Department of Computer Science, University of York, Deramore Lane, Heslington, York YO10 5GH, England.
Bradford Teaching Hospitals NHS Foundation Trust, Bradford, England.
Bull World Health Organ. 2020 Apr 1;98(4):251-256. doi: 10.2471/BLT.19.237487. Epub 2020 Feb 25.
The prospect of patient harm caused by the decisions made by an artificial intelligence-based clinical tool is something to which current practices of accountability and safety worldwide have not yet adjusted. We focus on two aspects of clinical artificial intelligence used for decision-making: moral accountability for harm to patients; and safety assurance to protect patients against such harm. Artificial intelligence-based tools are challenging the standard clinical practices of assigning blame and assuring safety. Human clinicians and safety engineers have weaker control over the decisions reached by artificial intelligence systems and less knowledge and understanding of precisely how the artificial intelligence systems reach their decisions. We illustrate this analysis by applying it to an example of an artificial intelligence-based system developed for use in the treatment of sepsis. The paper ends with practical suggestions for ways forward to mitigate these concerns. We argue for a need to include artificial intelligence developers and systems safety engineers in our assessments of moral accountability for patient harm. Meanwhile, none of the actors in the model robustly fulfil the traditional conditions of moral accountability for the decisions of an artificial intelligence system. We should therefore update our conceptions of moral accountability in this context. We also need to move from a static to a dynamic model of assurance, accepting that considerations of safety are not fully resolvable during the design of the artificial intelligence system before the system has been deployed.

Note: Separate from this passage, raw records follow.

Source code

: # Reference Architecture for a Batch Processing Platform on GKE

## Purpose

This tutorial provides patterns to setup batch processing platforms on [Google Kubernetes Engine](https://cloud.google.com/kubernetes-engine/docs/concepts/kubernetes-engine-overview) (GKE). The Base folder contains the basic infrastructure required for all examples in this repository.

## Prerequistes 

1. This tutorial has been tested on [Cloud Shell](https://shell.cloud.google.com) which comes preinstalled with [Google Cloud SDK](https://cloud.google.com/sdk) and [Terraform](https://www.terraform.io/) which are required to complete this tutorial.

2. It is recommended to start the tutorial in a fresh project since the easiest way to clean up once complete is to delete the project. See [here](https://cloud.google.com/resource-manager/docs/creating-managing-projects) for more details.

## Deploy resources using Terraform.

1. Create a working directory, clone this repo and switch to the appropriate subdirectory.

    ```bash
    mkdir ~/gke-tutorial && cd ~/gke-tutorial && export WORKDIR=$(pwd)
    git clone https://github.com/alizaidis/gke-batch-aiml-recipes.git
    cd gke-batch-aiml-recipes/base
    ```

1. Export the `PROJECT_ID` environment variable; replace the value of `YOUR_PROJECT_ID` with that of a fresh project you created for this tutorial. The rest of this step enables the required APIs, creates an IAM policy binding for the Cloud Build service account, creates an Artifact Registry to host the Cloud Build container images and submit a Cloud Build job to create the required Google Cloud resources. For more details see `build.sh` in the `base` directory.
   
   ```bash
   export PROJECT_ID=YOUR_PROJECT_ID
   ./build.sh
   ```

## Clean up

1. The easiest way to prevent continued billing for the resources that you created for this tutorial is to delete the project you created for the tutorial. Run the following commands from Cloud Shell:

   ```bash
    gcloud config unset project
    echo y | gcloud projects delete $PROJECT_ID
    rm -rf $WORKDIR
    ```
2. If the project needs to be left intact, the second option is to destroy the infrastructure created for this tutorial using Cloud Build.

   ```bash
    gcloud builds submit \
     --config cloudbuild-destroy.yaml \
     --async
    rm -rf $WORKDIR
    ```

由基于人工智能的临床工具做出的决策可能会对患者造成伤害,而目前全球的责任和安全实践尚未对此做出调整。我们主要关注两种用于决策的临床人工智能:对患者伤害的道德责任;以及保护患者免受此类伤害的安全保障。基于人工智能的工具正在挑战传统的临床实践,即分配责任和确保安全。人类临床医生和安全工程师对人工智能系统做出的决策的控制能力较弱,对人工智能系统如何做出决策的了解和理解也较少。我们通过将其应用于为脓毒症治疗开发的人工智能系统的一个示例来说明这种分析。本文最后提出了减轻这些担忧的实际建议。我们主张在对人工智能系统导致的患者伤害的道德责任进行评估时,应包括人工智能开发者和系统安全工程师。同时,模型中的任何行为者都无法完全满足人工智能系统决策的传统道德责任条件。因此,我们应该在这种情况下更新我们的道德责任观念。我们还需要从静态模型转向动态模型的保证,接受在人工智能系统部署之前,在设计阶段无法完全解决安全问题的考虑。